(Input data Opens)
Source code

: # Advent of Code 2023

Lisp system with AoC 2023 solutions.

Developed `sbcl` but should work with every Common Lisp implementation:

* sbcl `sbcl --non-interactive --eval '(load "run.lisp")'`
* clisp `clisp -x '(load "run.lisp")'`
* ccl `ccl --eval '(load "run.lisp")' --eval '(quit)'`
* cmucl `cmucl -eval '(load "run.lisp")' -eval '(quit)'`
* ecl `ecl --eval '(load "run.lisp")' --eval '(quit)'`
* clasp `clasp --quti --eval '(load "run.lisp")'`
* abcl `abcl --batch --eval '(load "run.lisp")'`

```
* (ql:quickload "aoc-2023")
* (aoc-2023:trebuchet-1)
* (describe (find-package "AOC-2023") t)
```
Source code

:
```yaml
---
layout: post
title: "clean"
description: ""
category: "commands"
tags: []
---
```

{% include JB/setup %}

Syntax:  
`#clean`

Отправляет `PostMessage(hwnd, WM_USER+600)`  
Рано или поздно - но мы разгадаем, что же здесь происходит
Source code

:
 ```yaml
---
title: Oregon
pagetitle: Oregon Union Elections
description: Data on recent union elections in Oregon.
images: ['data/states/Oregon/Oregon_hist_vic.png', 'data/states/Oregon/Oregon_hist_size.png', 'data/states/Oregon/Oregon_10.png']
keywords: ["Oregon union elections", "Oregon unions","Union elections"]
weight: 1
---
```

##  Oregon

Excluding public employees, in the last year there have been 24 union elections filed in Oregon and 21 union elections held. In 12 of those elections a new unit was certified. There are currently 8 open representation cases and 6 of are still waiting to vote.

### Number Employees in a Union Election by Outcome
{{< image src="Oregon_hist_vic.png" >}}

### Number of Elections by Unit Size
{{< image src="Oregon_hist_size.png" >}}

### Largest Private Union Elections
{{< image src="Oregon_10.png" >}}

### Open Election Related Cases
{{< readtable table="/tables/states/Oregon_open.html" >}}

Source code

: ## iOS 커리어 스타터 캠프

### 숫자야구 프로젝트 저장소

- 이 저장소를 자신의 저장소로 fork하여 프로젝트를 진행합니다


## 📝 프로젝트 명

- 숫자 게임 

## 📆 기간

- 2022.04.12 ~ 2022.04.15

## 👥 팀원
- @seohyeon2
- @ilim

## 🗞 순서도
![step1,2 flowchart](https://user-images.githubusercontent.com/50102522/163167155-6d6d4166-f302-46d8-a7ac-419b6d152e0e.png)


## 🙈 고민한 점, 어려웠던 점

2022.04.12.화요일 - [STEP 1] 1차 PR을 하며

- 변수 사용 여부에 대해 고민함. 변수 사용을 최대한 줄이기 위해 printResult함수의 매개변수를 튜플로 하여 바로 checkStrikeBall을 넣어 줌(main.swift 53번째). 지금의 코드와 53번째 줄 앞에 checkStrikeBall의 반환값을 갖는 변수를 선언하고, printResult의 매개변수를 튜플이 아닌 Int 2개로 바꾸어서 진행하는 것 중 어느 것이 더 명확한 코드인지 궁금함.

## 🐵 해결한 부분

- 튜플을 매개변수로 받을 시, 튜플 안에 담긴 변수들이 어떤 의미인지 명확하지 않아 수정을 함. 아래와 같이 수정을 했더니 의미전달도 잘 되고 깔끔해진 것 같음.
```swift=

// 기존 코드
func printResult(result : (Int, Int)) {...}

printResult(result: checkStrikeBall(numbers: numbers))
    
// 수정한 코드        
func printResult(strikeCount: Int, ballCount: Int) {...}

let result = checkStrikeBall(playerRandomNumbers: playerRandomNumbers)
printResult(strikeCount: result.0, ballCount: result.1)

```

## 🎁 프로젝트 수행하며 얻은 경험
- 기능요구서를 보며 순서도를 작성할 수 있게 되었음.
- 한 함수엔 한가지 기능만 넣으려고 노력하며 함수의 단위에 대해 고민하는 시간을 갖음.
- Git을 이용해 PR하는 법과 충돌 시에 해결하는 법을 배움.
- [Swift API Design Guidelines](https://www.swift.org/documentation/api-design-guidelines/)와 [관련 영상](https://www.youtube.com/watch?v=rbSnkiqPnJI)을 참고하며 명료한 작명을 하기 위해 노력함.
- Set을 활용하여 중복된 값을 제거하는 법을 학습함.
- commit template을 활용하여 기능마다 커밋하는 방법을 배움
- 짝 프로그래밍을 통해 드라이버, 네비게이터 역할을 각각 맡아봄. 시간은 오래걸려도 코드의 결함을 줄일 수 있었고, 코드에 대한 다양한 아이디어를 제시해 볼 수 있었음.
(Input data Closes)
> _Assignment_
Whenever the word "ballCount" occurs in a line above, copy that line.

> _Written response_
func printResult(strikeCount: Int, ballCount: Int) {...}
printResult(strikeCount: result.0, ballCount: result.1)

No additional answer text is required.